Give the data again word for word; drop the pictures.

-=-=-=-=-

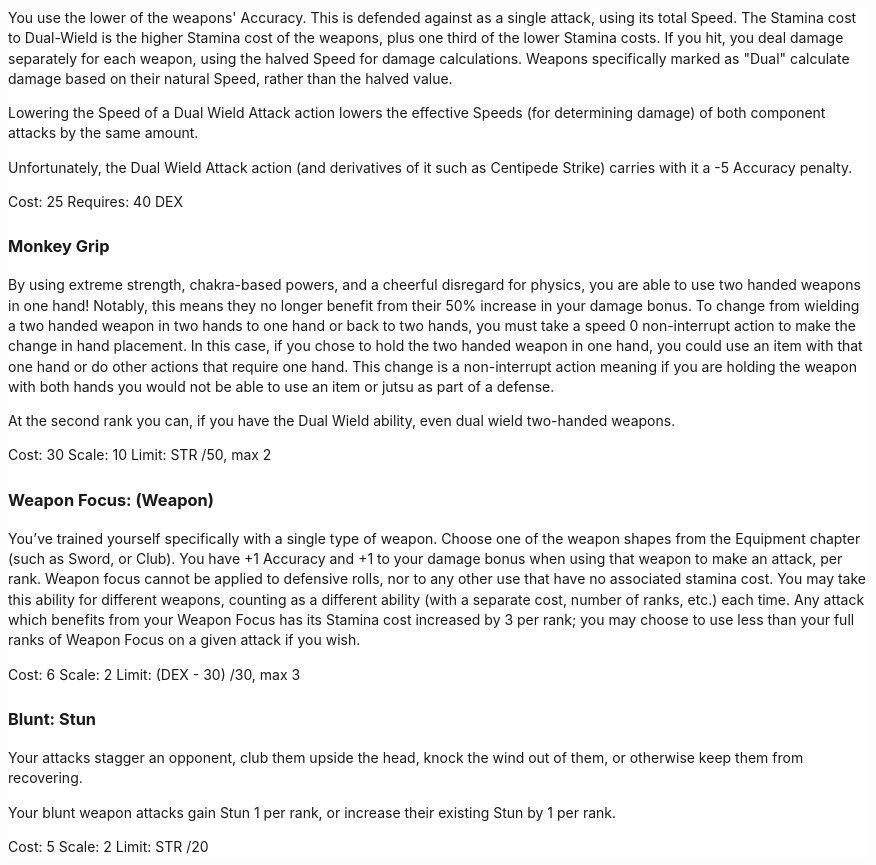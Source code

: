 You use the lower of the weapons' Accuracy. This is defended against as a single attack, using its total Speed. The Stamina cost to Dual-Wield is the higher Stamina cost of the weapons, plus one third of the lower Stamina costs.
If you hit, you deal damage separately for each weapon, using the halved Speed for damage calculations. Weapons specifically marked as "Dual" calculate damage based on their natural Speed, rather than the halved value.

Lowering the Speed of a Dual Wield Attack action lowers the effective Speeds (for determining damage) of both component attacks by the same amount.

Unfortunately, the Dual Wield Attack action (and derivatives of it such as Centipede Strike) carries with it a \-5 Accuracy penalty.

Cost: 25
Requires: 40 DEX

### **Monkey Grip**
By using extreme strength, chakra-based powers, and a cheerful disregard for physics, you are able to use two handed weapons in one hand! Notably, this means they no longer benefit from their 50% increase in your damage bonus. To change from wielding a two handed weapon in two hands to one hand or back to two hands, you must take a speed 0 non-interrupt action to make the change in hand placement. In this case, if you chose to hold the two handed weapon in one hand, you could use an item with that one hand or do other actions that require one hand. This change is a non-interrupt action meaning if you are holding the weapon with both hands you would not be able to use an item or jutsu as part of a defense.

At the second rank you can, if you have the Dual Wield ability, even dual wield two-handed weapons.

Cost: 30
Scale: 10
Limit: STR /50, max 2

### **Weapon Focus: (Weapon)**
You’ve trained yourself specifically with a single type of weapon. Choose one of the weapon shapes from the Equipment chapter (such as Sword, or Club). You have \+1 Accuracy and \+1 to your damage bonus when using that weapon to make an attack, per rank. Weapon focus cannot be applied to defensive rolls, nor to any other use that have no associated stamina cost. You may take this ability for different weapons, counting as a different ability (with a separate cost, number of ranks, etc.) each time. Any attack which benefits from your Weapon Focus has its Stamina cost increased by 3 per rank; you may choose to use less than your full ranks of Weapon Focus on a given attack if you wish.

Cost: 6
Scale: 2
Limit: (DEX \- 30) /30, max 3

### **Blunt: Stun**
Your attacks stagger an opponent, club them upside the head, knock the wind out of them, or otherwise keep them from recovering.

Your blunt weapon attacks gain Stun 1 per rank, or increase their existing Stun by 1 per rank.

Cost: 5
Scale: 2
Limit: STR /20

-=-=-=-=-

SOLUTION FOR THIS PROBLEM =
Source code

: You use the lower of the weapons' Accuracy. This is defended against as a single attack, using its total Speed. The Stamina cost to Dual-Wield is the higher Stamina cost of the weapons, plus one third of the lower Stamina costs.
If you hit, you deal damage separately for each weapon, using the halved Speed for damage calculations. Weapons specifically marked as "Dual" calculate damage based on their natural Speed, rather than the halved value.

Lowering the Speed of a Dual Wield Attack action lowers the effective Speeds (for determining damage) of both component attacks by the same amount.

Unfortunately, the Dual Wield Attack action (and derivatives of it such as Centipede Strike) carries with it a \-5 Accuracy penalty.

Cost: 25
Requires: 40 DEX

### **Monkey Grip**
By using extreme strength, chakra-based powers, and a cheerful disregard for physics, you are able to use two handed weapons in one hand! Notably, this means they no longer benefit from their 50% increase in your damage bonus. To change from wielding a two handed weapon in two hands to one hand or back to two hands, you must take a speed 0 non-interrupt action to make the change in hand placement. In this case, if you chose to hold the two handed weapon in one hand, you could use an item with that one hand or do other actions that require one hand. This change is a non-interrupt action meaning if you are holding the weapon with both hands you would not be able to use an item or jutsu as part of a defense.

At the second rank you can, if you have the Dual Wield ability, even dual wield two-handed weapons.

Cost: 30
Scale: 10
Limit: STR /50, max 2

### **Weapon Focus: (Weapon)**
You’ve trained yourself specifically with a single type of weapon. Choose one of the weapon shapes from the Equipment chapter (such as Sword, or Club). You have \+1 Accuracy and \+1 to your damage bonus when using that weapon to make an attack, per rank. Weapon focus cannot be applied to defensive rolls, nor to any other use that have no associated stamina cost. You may take this ability for different weapons, counting as a different ability (with a separate cost, number of ranks, etc.) each time. Any attack which benefits from your Weapon Focus has its Stamina cost increased by 3 per rank; you may choose to use less than your full ranks of Weapon Focus on a given attack if you wish.

Cost: 6
Scale: 2
Limit: (DEX \- 30) /30, max 3

### **Blunt: Stun**
Your attacks stagger an opponent, club them upside the head, knock the wind out of them, or otherwise keep them from recovering.

Your blunt weapon attacks gain Stun 1 per rank, or increase their existing Stun by 1 per rank.

Cost: 5
Scale: 2
Limit: STR /20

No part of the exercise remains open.